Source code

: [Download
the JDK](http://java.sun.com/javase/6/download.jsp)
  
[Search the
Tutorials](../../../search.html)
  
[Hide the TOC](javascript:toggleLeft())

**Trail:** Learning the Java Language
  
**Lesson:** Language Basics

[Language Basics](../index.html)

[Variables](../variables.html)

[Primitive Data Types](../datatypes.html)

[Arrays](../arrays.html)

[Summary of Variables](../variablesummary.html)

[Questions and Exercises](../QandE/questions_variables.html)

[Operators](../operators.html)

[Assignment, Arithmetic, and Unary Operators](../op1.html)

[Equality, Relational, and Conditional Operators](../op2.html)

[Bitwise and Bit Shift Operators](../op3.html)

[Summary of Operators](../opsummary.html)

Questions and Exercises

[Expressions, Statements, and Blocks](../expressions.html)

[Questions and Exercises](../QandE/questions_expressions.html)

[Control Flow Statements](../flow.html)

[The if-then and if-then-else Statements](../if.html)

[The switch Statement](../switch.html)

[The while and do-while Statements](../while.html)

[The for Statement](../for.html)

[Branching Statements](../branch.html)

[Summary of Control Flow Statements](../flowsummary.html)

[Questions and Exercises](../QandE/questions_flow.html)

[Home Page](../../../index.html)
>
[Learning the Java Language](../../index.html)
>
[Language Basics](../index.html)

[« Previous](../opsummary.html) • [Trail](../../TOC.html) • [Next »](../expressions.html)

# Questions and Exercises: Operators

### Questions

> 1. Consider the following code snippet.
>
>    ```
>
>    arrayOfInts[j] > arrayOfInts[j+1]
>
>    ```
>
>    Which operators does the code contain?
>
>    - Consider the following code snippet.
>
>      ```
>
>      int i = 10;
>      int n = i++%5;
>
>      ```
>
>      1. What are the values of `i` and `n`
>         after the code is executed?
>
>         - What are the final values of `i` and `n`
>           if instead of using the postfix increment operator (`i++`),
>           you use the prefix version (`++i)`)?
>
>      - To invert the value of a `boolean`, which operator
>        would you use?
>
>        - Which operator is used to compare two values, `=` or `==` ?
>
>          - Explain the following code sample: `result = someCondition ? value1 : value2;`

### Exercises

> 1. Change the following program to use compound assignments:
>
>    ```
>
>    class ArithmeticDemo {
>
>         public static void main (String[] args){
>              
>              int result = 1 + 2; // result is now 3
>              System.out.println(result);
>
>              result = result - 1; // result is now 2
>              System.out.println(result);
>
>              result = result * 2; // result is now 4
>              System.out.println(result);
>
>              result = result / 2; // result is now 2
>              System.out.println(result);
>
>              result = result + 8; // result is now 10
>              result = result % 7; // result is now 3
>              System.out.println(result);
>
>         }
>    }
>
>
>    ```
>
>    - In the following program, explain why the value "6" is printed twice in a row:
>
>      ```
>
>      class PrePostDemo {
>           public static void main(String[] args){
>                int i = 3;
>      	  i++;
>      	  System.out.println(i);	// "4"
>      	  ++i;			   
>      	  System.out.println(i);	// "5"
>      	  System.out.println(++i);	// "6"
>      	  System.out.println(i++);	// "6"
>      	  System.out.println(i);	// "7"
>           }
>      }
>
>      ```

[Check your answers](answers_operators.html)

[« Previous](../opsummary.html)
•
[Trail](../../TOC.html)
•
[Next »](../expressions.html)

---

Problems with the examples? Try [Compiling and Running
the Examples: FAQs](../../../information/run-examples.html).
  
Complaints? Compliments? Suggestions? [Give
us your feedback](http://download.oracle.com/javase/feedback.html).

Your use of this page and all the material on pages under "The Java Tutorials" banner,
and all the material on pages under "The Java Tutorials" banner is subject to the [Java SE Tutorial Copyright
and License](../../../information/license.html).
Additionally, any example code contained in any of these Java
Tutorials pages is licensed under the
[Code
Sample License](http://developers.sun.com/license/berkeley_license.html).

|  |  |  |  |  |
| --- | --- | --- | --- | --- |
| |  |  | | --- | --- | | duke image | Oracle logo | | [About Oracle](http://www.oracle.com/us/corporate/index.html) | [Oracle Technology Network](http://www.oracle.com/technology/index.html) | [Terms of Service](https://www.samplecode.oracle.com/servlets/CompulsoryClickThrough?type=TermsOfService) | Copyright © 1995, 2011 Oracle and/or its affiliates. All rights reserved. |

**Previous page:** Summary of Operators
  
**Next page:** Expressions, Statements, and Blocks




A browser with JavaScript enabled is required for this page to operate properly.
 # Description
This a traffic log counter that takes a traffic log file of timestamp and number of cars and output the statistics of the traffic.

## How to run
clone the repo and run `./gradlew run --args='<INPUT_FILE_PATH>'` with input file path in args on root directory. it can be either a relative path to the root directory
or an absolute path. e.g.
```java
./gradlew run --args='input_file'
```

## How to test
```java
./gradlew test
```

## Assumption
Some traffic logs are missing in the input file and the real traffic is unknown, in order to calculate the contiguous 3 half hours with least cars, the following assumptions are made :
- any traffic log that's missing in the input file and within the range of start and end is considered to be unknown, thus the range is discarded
■ ■ ■ ■ ■ ■ ■
WORK TO COMPLETE: The expected output is the exact run of lines from the start of the entries through the line with "### Exercises", inclusive.

SOLVED EXERCISE:
Source code

: [Download
the JDK](http://java.sun.com/javase/6/download.jsp)
  
[Search the
Tutorials](../../../search.html)
  
[Hide the TOC](javascript:toggleLeft())

**Trail:** Learning the Java Language
  
**Lesson:** Language Basics

[Language Basics](../index.html)

[Variables](../variables.html)

[Primitive Data Types](../datatypes.html)

[Arrays](../arrays.html)

[Summary of Variables](../variablesummary.html)

[Questions and Exercises](../QandE/questions_variables.html)

[Operators](../operators.html)

[Assignment, Arithmetic, and Unary Operators](../op1.html)

[Equality, Relational, and Conditional Operators](../op2.html)

[Bitwise and Bit Shift Operators](../op3.html)

[Summary of Operators](../opsummary.html)

Questions and Exercises

[Expressions, Statements, and Blocks](../expressions.html)

[Questions and Exercises](../QandE/questions_expressions.html)

[Control Flow Statements](../flow.html)

[The if-then and if-then-else Statements](../if.html)

[The switch Statement](../switch.html)

[The while and do-while Statements](../while.html)

[The for Statement](../for.html)

[Branching Statements](../branch.html)

[Summary of Control Flow Statements](../flowsummary.html)

[Questions and Exercises](../QandE/questions_flow.html)

[Home Page](../../../index.html)
>
[Learning the Java Language](../../index.html)
>
[Language Basics](../index.html)

[« Previous](../opsummary.html) • [Trail](../../TOC.html) • [Next »](../expressions.html)

# Questions and Exercises: Operators

### Questions

> 1. Consider the following code snippet.
>
>    ```
>
>    arrayOfInts[j] > arrayOfInts[j+1]
>
>    ```
>
>    Which operators does the code contain?
>
>    - Consider the following code snippet.
>
>      ```
>
>      int i = 10;
>      int n = i++%5;
>
>      ```
>
>      1. What are the values of `i` and `n`
>         after the code is executed?
>
>         - What are the final values of `i` and `n`
>           if instead of using the postfix increment operator (`i++`),
>           you use the prefix version (`++i)`)?
>
>      - To invert the value of a `boolean`, which operator
>        would you use?
>
>        - Which operator is used to compare two values, `=` or `==` ?
>
>          - Explain the following code sample: `result = someCondition ? value1 : value2;`

### Exercises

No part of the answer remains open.